Dmitry Sivachenko wrote:
> We have three machines under relatively high load.  They are running -STABLE
> on the same hardware with 2 processors (and SMP kernel).
> Periodically (approximately once a week) they panic with similar symptoms:

[ ... ]

Panic.

> #18 0xc0162549 in panic (fmt=0xc028e3b9 "%s")
>     at /mnt/se3/releng_4/src/sys/kern/kern_shutdown.c:595
> #19 0xc0251b1a in trap_fatal (frame=0xeb278e04, eva=1558020096)
>     at /mnt/se3/releng_4/src/sys/i386/i386/trap.c:974
> #20 0xc0251775 in trap_pfault (frame=0xeb278e04, usermode=0, eva=1558020096)
>     at /mnt/se3/releng_4/src/sys/i386/i386/trap.c:867
> #21 0xc02512b7 in trap (frame={tf_fs = -1072300008, tf_es = -361627632,
>       tf_ds = 16, tf_edi = -1070989600, tf_esi = -349729108,
>       tf_ebp = -349729176, tf_isp = -349729232, tf_ebx = -1070870564,
>       tf_edx = 1558020096, tf_ecx = 7, tf_eax = 128, tf_trapno = 12,
>       tf_err = 0, tf_eip = -1072309505, tf_cs = 8, tf_eflags = 66054,
>       tf_esp = 0, tf_ss = -349729108})
>     at /mnt/se3/releng_4/src/sys/i386/i386/trap.c:466

Page not present error.


> #22 0xc015daff in malloc (size=72, type=0xc029fee0, flags=0)
>     at /mnt/se3/releng_4/src/sys/kern/kern_malloc.c:243

Malloc failure was not checked for return value by source code;
probably the kbp list was just refreshed, and while you were
calling the failing malloc, the list was reemptied.

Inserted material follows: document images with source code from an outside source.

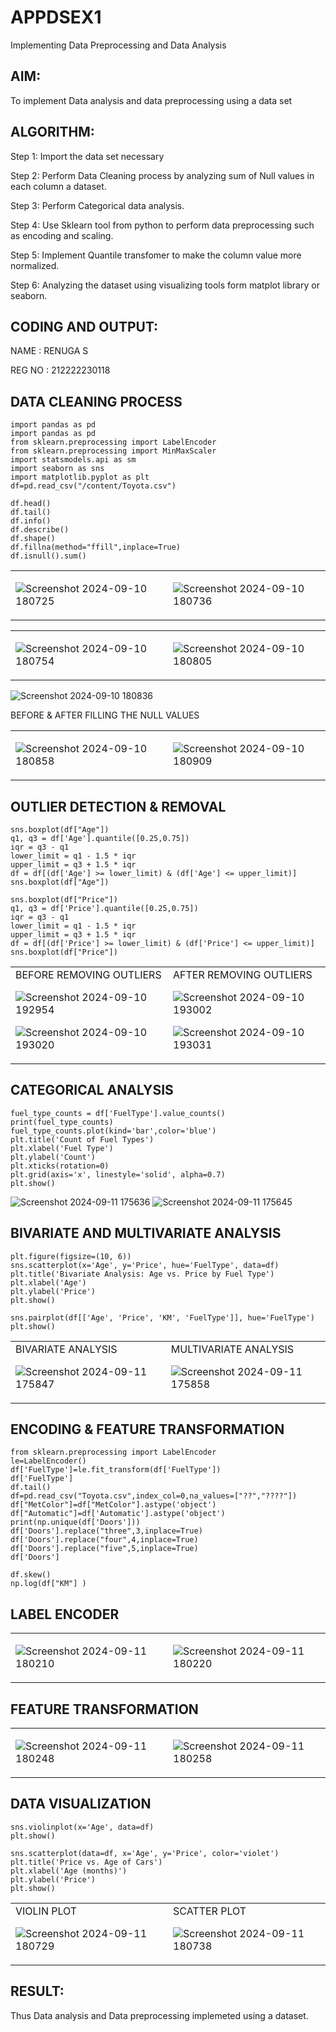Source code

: # APPDSEX1
Implementing Data Preprocessing and Data Analysis

## AIM:
To implement Data analysis and data preprocessing using a data set

## ALGORITHM:
Step 1: Import the data set necessary

Step 2: Perform Data Cleaning process by analyzing sum of Null values in each column a dataset.

Step 3: Perform Categorical data analysis.

Step 4: Use Sklearn tool from python to perform data preprocessing such as encoding and scaling.

Step 5: Implement Quantile transfomer to make the column value more normalized.

Step 6: Analyzing the dataset using visualizing tools form matplot library or seaborn.

## CODING AND OUTPUT:
NAME : RENUGA S

REG NO : 212222230118
## DATA CLEANING PROCESS
```
import pandas as pd
import pandas as pd
from sklearn.preprocessing import LabelEncoder
from sklearn.preprocessing import MinMaxScaler
import statsmodels.api as sm
import seaborn as sns
import matplotlib.pyplot as plt
df=pd.read_csv("/content/Toyota.csv")

df.head()
df.tail()
df.info()
df.describe()
df.shape()
df.fillna(method="ffill",inplace=True)
df.isnull().sum()
```
<table>
<tr>
<td>
  
  ![Screenshot 2024-09-10 180725](https://github.com/user-attachments/assets/14f2bbe2-fa95-4039-8276-a182f98a3f8a)

</td>
<td>
  
  ![Screenshot 2024-09-10 180736](https://github.com/user-attachments/assets/04fea035-9d65-4daf-af5a-28b862c4eb06)

</td>
</tr>
</table>

<table>
<tr>
<td>
  
  ![Screenshot 2024-09-10 180754](https://github.com/user-attachments/assets/3dbb1981-4f20-4aa7-8158-54031cf8d014)

</td>
<td>
  
![Screenshot 2024-09-10 180805](https://github.com/user-attachments/assets/3bcdde98-eb77-42f3-a6b8-f0fc3540bb9f)

</td>
</tr>
</table>

![Screenshot 2024-09-10 180836](https://github.com/user-attachments/assets/7e1fc60f-3929-4748-b7ef-2b2bac037b3e)

BEFORE & AFTER FILLING THE NULL VALUES

<table>
<tr>
<td>
  
  ![Screenshot 2024-09-10 180858](https://github.com/user-attachments/assets/62462a22-f693-4f5b-8984-8656f5554edb)

</td>
<td>
  
  ![Screenshot 2024-09-10 180909](https://github.com/user-attachments/assets/db077114-3ee3-453e-8942-10309e3bdb75)

</td>
</tr>
</table>

## OUTLIER DETECTION & REMOVAL
```
sns.boxplot(df["Age"])
q1, q3 = df['Age'].quantile([0.25,0.75])
iqr = q3 - q1
lower_limit = q1 - 1.5 * iqr
upper_limit = q3 + 1.5 * iqr
df = df[(df['Age'] >= lower_limit) & (df['Age'] <= upper_limit)]
sns.boxplot(df["Age"])

sns.boxplot(df["Price"])
q1, q3 = df['Price'].quantile([0.25,0.75])
iqr = q3 - q1
lower_limit = q1 - 1.5 * iqr
upper_limit = q3 + 1.5 * iqr
df = df[(df['Price'] >= lower_limit) & (df['Price'] <= upper_limit)]
sns.boxplot(df["Price"])
```

<table>
<tr>
<td>
  BEFORE REMOVING OUTLIERS

  ![Screenshot 2024-09-10 192954](https://github.com/user-attachments/assets/29a40d80-94de-4bd6-affc-f394cae34156)
  
![Screenshot 2024-09-10 193020](https://github.com/user-attachments/assets/d0ea7fa5-e037-45fe-8b6c-d4b152536098)


</td>
<td>
 AFTER REMOVING OUTLIERS
  
![Screenshot 2024-09-10 193002](https://github.com/user-attachments/assets/63775c4d-d598-454f-9bb7-f499dd8ab72a)

![Screenshot 2024-09-10 193031](https://github.com/user-attachments/assets/b630d2d4-4bbe-4639-a637-3bce096dec73)

</td>
</tr>
</table>

## CATEGORICAL ANALYSIS
```
fuel_type_counts = df['FuelType'].value_counts()
print(fuel_type_counts)
fuel_type_counts.plot(kind='bar',color='blue')
plt.title('Count of Fuel Types')
plt.xlabel('Fuel Type')
plt.ylabel('Count')
plt.xticks(rotation=0)
plt.grid(axis='x', linestyle='solid', alpha=0.7)
plt.show()
```
![Screenshot 2024-09-11 175636](https://github.com/user-attachments/assets/9526f338-1aba-4994-84e4-0493ef93992e)
![Screenshot 2024-09-11 175645](https://github.com/user-attachments/assets/63283a86-1a57-4cc7-8964-2dfffef2d9f2)

## BIVARIATE AND MULTIVARIATE ANALYSIS
```
plt.figure(figsize=(10, 6))
sns.scatterplot(x='Age', y='Price', hue='FuelType', data=df)
plt.title('Bivariate Analysis: Age vs. Price by Fuel Type')
plt.xlabel('Age')
plt.ylabel('Price')
plt.show()

sns.pairplot(df[['Age', 'Price', 'KM', 'FuelType']], hue='FuelType')
plt.show()
```
<table>
<tr>
<td>
  BIVARIATE ANALYSIS
  
  ![Screenshot 2024-09-11 175847](https://github.com/user-attachments/assets/f960dd47-bfbb-4602-8e98-f66d74fdc586)

</td>
<td>
  MULTIVARIATE ANALYSIS
  
  ![Screenshot 2024-09-11 175858](https://github.com/user-attachments/assets/3a198916-848f-4636-b16b-872619c653bb)

</td>
</tr>
</table>

## ENCODING & FEATURE TRANSFORMATION
```
from sklearn.preprocessing import LabelEncoder
le=LabelEncoder()
df['FuelType']=le.fit_transform(df['FuelType'])
df['FuelType']
df.tail()
df=pd.read_csv("Toyota.csv",index_col=0,na_values=["??","????"])
df["MetColor"]=df["MetColor"].astype('object')
df["Automatic"]=df['Automatic'].astype('object')
print(np.unique(df['Doors']))
df['Doors'].replace("three",3,inplace=True)
df['Doors'].replace("four",4,inplace=True)
df['Doors'].replace("five",5,inplace=True)
df['Doors']

df.skew()
np.log(df["KM"] )
```
## LABEL ENCODER
<table>
<tr>
<td>
  
  ![Screenshot 2024-09-11 180210](https://github.com/user-attachments/assets/2ead3801-d2d9-4871-ab5f-ac30dc393f9c)

</td>
<td>
  
  ![Screenshot 2024-09-11 180220](https://github.com/user-attachments/assets/fecf8a41-d4aa-453d-9982-1ea8e81c0ef2)

</td>
</tr>
</table>

## FEATURE TRANSFORMATION
<table>
<tr>
<td>
  
![Screenshot 2024-09-11 180248](https://github.com/user-attachments/assets/868aa3e2-e4e5-4f8f-9f90-04f79f8ce40b)

</td>
<td>
  
![Screenshot 2024-09-11 180258](https://github.com/user-attachments/assets/9406cf84-2dcf-4186-ac1e-e155d6fd6733)

</td>
</tr>
</table>

## DATA VISUALIZATION
```
sns.violinplot(x='Age', data=df)
plt.show()

sns.scatterplot(data=df, x='Age', y='Price', color='violet')
plt.title('Price vs. Age of Cars') 
plt.xlabel('Age (months)') 
plt.ylabel('Price') 
plt.show()
```
<table>
<tr>
<td>
   VIOLIN PLOT
  
  ![Screenshot 2024-09-11 180729](https://github.com/user-attachments/assets/3bbbd677-8eaa-44f2-abfe-7f74b1f5de0a)

</td>
<td>
 SCATTER PLOT
  
 ![Screenshot 2024-09-11 180738](https://github.com/user-attachments/assets/f0cfdc25-8162-4809-87fd-496a6fead099)

</td>
</tr>
</table>

## RESULT:
Thus Data analysis and Data preprocessing implemeted using a dataset.
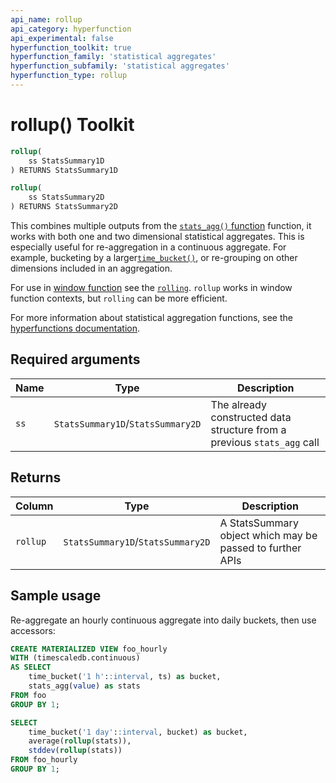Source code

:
 ```yaml
---
api_name: rollup
api_category: hyperfunction
api_experimental: false
hyperfunction_toolkit: true
hyperfunction_family: 'statistical aggregates'
hyperfunction_subfamily: 'statistical aggregates'
hyperfunction_type: rollup
---
```


# rollup()  <tag type="toolkit">Toolkit</tag>

```SQL
rollup(
    ss StatsSummary1D
) RETURNS StatsSummary1D
```
```SQL
rollup(
    ss StatsSummary2D
) RETURNS StatsSummary2D
```

This combines multiple outputs from the [`stats_agg()` function][stats_agg] function,
it works with both one and two dimensional statistical aggregates.
This is especially useful for re-aggregation in a continuous aggregate.
For example, bucketing by a larger[`time_bucket()`][time_bucket],
or re-grouping on other dimensions included in an aggregation.

For use in [window function][postgres-window-functions] see the [`rolling`][rolling-stats].
`rollup` works in window function contexts, but `rolling` can be more efficient.

For more information about statistical aggregation functions, see the
[hyperfunctions documentation][hyperfunctions-stats-aggs].

## Required arguments

|Name|Type|Description|
|-|-|-|
|`ss`|`StatsSummary1D`/`StatsSummary2D`|The already constructed data structure from a previous `stats_agg` call|

## Returns

|Column|Type|Description|
|-|-|-|
|`rollup`|`StatsSummary1D`/`StatsSummary2D`|A StatsSummary object which may be passed to further APIs|

## Sample usage
Re-aggregate an hourly continuous aggregate into daily buckets, then use accessors:
```SQL
CREATE MATERIALIZED VIEW foo_hourly
WITH (timescaledb.continuous)
AS SELECT
    time_bucket('1 h'::interval, ts) as bucket,
    stats_agg(value) as stats
FROM foo
GROUP BY 1;

SELECT
    time_bucket('1 day'::interval, bucket) as bucket,
    average(rollup(stats)),
    stddev(rollup(stats))
FROM foo_hourly
GROUP BY 1;
```


[stats_agg]: /hyperfunctions/stats_aggs/stats_agg/
[hyperfunctions-stats-aggs]: timescaledb/:currentVersion:/how-to-guides/hyperfunctions/stats-aggs/
[time_bucket]: /hyperfunctions/time_bucket/
[postgres-window-functions]: https://www.postgresql.org/docs/current/tutorial-window.html
[rolling-stats]: /hyperfunctions/stats_aggs/rolling-stats/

What this generally means is that KVA was exhausted, and the
caller did not expect that.

To workaround: don't exhaust the KVA space; probably you have tuned
some kernel parameter way too high.

To fix: at line 243, you need to check if va is NULL; if it is,
you need to wheck the M_WAITOK, and if set, restart the allocation.
This has to be done before the next line, where "va" is dereferenced.

Maybe something like:

Change:
	va = kbp->kb_next;
	kbp->kb_next = ((struct freelist *)va)->next;

To:

	va = kbp->kb_next;
	if (va == NULL) {
		if (flags & M_NOWAIT) {
			splx(s);
			return ((void *) NULL);
		}
		goto restart;	/* put this label above the "while" */
	}
	kbp->kb_next = ((struct freelist *)va)->next;

Working around the problem is easier (IMO): just change your tuning
parameters to avoid running out of KVA.  Probably your mbufs or
mbufclusters are way to large, for your amount of physical RAM;
remember that, except in very sepcial circumstances, kernel memory
is non-pageable.
		

> #23 0xc015a3fe in exit1 (p=0xea726820, rv=15)
>     at /mnt/se3/releng_4/src/sys/kern/kern_exit.c:166

It was trying to allocate a "zombie" structure.


> #24 0xc0164011 in sigexit (p=0xea726820, sig=15)
>     at /mnt/se3/releng_4/src/sys/kern/kern_sig.c:1503

For a process someone sent a SIGTERM to, to kill it.


> #25 0xc0163d9c in postsig (sig=15)
>     at /mnt/se3/releng_4/src/sys/kern/kern_sig.c:1406
> #26 0xc0251fc5 in syscall2 (frame={tf_fs = 47, tf_es = 47, tf_ds = 47,
>       tf_edi = 174, tf_esi = 1049187701, tf_ebp = -1077936960,
>       tf_isp = -349728812, tf_ebx = 1, tf_edx = 3, tf_ecx = -1078002496,
>       tf_eax = 3, tf_trapno = 7, tf_err = 2, tf_eip = 672039098, tf_cs = 31,
>       tf_eflags = 659, tf_esp = -1078069180, tf_ss = 47})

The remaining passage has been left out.